A vote for continuity

THE RBI GOVERNOR, Y.V. Reddy's first review of the annual monetary and credit policy was widely expected to emphasise continuity, in both style and substance. The expectation has not been belied. Under his predecessor, Bimal Jalan, the policy statements were sought to be converted into "non-events": headline grabbing announcements of a bank rate cut or a reduction in the cash reserve ratio (CRR) were, more often than not, taken out of the policy statements. This time too, the Governor has not altered either the bank rate or the CRR. They remain at 6 per cent and 4.5 per cent respectively. The emphasis, throughout the review, is on continuance of measures already taken with an accent on implementation. The already well-articulated stance of the monetary policy remains the same: provision of adequate liquidity to meet credit growth and support for investment demand with a vigil on the price level. Within those broad and sometimes contradictory goals, the RBI has once again emphasised its preference for softer and flexible interest rates.

The RBI finds vindication of its monetary stance in the increasingly favourable macroeconomic numbers. Since April, when the Annual Monetary Policy statement was presented, the economic outlook has been upbeat, buoyed by good monsoons and satisfactory export performance. The forecast for the world economy is better. The outlook for domestic inflation is more benign (although there cannot be any lowering of guard on the price front). Expansion in money supply has been on projected lines. Domestic credit offtake has been showing signs of a pick-up. Capital flows have buoyed the external sector while the current account has recently turned to deficit, indicating a revival in import-led growth. Financial markets, especially forex, have remained stable. Such optimism permeates the central bank's widely watched forecast of GDP growth. For the current year (2003-04), the RBI expects an overall growth of close to 7 per cent, up from the 6 per cent forecast made in April and considerably more than last year's 4.4 per cent.

The central bank will also persist with its policy of broadening the consultative process. Demystification of arcane monetary strategies, a prime objective of the Jalan era, will also be continued. It simultaneously enhances the level of understanding and facilitates greater participation by the society at large. A major policy success is seen in the remarkable spurt in retail credit, especially to the housing sector. Housing loans are now eminently affordable to many sections of society. However, not all have benefited from the general decline in the interest rates. Banks' prime lending rates continue to be sticky. Top corporates are able to access funds at below the prime rates but other sections, the small and medium enterprises, infrastructure and agriculture, have not shared the benefits of a falling interest rate regime. The RBI has once again stressed the need to improve the institutional mechanism to strengthen credit delivery systems.

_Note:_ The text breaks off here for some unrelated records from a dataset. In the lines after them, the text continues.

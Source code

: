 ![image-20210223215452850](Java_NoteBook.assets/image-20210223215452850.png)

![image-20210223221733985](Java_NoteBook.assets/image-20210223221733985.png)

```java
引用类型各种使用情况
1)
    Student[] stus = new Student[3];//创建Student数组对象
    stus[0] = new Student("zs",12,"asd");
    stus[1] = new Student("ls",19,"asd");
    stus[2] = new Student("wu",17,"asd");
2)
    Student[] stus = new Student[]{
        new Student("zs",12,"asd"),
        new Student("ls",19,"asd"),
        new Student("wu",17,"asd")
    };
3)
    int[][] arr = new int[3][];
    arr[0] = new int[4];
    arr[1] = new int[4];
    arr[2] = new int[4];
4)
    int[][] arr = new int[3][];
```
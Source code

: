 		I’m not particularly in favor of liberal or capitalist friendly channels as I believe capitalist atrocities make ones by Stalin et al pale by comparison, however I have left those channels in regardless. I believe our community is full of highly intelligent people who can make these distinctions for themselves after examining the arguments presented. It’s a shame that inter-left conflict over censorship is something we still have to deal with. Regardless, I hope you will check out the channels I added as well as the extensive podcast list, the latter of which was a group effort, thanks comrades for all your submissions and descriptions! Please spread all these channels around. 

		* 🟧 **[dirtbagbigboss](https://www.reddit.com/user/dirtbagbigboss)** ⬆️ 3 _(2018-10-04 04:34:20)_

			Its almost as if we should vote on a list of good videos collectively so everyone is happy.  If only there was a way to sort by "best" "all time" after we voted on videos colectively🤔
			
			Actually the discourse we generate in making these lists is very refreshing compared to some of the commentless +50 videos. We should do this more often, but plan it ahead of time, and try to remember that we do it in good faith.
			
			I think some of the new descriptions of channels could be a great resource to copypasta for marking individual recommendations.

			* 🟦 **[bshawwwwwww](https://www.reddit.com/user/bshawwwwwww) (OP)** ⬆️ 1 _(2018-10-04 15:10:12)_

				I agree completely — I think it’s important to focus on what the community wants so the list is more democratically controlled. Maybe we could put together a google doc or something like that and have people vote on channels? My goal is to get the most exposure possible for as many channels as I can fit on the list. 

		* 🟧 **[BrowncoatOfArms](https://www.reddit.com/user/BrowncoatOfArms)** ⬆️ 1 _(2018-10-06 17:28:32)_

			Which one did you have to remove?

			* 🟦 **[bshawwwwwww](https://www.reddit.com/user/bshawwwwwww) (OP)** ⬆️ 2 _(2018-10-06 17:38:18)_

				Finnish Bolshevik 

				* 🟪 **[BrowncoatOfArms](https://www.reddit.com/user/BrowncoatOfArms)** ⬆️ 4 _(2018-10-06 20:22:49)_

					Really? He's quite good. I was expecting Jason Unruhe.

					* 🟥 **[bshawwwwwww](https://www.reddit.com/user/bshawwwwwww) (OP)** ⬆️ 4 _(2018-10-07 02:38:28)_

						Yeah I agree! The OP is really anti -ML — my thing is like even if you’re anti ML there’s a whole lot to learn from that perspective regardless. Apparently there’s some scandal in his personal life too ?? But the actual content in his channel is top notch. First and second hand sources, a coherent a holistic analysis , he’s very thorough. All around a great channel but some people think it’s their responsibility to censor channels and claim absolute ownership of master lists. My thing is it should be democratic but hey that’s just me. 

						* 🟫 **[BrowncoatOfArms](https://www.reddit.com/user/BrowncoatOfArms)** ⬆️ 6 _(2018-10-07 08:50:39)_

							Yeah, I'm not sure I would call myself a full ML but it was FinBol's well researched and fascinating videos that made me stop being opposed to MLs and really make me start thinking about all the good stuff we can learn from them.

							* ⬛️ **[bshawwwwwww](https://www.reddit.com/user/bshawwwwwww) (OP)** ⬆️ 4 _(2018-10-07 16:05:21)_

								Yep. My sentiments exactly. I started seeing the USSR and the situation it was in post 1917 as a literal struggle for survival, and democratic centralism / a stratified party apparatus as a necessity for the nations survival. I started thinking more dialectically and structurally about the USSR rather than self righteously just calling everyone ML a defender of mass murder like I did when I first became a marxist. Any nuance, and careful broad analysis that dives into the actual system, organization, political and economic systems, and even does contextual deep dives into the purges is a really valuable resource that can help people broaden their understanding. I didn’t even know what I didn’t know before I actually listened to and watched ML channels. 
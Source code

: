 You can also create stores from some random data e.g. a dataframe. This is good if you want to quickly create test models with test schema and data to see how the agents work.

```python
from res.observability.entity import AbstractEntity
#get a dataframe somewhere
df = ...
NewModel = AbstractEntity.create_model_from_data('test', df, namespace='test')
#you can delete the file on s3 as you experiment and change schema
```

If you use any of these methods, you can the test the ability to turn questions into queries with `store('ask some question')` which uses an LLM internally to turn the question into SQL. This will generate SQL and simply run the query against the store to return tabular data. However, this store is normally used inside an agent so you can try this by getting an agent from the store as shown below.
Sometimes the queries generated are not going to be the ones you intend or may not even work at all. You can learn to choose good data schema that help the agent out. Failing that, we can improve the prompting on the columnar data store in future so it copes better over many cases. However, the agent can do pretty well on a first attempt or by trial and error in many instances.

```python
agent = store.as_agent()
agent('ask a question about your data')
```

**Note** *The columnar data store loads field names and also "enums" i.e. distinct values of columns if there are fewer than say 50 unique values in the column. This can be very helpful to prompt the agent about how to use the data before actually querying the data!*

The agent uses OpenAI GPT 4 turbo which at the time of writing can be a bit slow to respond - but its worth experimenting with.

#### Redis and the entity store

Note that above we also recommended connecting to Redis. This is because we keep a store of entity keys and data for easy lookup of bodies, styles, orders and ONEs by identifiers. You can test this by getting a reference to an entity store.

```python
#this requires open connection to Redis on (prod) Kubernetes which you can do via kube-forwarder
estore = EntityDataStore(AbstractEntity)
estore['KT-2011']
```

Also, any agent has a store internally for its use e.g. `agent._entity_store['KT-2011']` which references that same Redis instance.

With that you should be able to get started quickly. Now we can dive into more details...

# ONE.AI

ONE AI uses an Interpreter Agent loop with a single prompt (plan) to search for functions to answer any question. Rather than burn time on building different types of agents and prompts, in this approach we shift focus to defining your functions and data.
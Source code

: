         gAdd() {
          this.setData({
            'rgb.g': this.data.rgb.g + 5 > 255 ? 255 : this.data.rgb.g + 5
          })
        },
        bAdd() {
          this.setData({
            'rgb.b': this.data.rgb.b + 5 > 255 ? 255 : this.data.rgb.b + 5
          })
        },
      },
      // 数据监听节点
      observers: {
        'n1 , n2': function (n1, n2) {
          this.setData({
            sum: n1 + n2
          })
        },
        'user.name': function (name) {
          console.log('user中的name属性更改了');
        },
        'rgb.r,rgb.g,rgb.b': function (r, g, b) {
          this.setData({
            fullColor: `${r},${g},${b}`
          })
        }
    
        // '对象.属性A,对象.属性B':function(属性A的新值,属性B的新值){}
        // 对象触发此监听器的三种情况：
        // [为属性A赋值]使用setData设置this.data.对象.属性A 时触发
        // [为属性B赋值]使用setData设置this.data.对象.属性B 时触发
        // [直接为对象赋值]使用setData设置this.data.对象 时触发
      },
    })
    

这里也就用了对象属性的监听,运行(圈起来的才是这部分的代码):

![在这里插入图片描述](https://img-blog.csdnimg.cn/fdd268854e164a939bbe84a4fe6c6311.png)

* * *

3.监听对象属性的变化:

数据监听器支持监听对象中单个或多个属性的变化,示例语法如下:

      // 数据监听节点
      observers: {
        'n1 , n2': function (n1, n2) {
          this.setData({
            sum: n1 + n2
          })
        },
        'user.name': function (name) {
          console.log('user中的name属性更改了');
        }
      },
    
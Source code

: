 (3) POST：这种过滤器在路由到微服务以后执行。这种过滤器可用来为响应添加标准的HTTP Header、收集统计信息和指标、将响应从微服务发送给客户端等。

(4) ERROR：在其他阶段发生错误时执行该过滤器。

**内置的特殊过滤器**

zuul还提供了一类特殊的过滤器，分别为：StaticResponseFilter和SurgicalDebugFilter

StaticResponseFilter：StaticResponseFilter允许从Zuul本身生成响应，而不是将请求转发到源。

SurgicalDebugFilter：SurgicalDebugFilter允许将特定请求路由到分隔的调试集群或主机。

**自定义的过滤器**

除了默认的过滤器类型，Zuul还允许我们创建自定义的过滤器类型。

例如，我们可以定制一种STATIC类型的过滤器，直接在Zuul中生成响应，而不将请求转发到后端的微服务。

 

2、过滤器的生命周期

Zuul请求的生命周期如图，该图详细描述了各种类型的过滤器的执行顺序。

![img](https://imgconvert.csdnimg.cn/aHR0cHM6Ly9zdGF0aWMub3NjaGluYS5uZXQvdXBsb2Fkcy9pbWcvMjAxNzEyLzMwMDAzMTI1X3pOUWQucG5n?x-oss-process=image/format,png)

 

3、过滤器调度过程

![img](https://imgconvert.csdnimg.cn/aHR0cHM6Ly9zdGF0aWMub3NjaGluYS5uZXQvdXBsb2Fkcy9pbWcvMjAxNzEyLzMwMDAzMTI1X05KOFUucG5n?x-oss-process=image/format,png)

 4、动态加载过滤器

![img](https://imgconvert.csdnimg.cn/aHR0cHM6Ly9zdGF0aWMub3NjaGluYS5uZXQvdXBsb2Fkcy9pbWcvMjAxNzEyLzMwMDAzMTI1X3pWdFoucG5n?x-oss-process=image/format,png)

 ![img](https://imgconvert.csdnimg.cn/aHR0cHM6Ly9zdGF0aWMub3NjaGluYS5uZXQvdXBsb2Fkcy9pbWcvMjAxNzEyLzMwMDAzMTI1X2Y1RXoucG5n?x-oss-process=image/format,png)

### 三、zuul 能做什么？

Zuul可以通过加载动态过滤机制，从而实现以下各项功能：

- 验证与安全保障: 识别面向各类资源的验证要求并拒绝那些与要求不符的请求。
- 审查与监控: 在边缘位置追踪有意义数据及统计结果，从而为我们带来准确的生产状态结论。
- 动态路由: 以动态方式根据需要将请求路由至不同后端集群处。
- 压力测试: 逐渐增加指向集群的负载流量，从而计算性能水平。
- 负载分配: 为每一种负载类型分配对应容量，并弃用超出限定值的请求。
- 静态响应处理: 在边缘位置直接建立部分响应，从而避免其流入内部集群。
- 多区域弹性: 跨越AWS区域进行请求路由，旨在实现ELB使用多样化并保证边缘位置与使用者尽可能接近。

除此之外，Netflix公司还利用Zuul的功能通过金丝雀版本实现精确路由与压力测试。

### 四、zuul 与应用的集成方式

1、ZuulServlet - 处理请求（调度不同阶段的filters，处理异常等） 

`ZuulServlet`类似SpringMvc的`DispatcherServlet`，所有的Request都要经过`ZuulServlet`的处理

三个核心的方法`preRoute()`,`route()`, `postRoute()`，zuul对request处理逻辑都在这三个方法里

The quality of customer service by banks will have to improve. On the surging forex reserves, the RBI has reiterated that they are compatible and consistent with the rate of growth of the economy, the share of the external sector and the size of the risk-adjusted capital flows. Those observations are not original but are entirely consistent with the policy of continuity. The need for fiscal consolidation by the Centre and the States has been emphasised yet again. As the Governor stated it succinctly, the monetary policy in its present form has served the country well. There is no special reason for the RBI to make sensational announcements for their own sake. Or to desist from its plodding analyses of macroeconomic issues.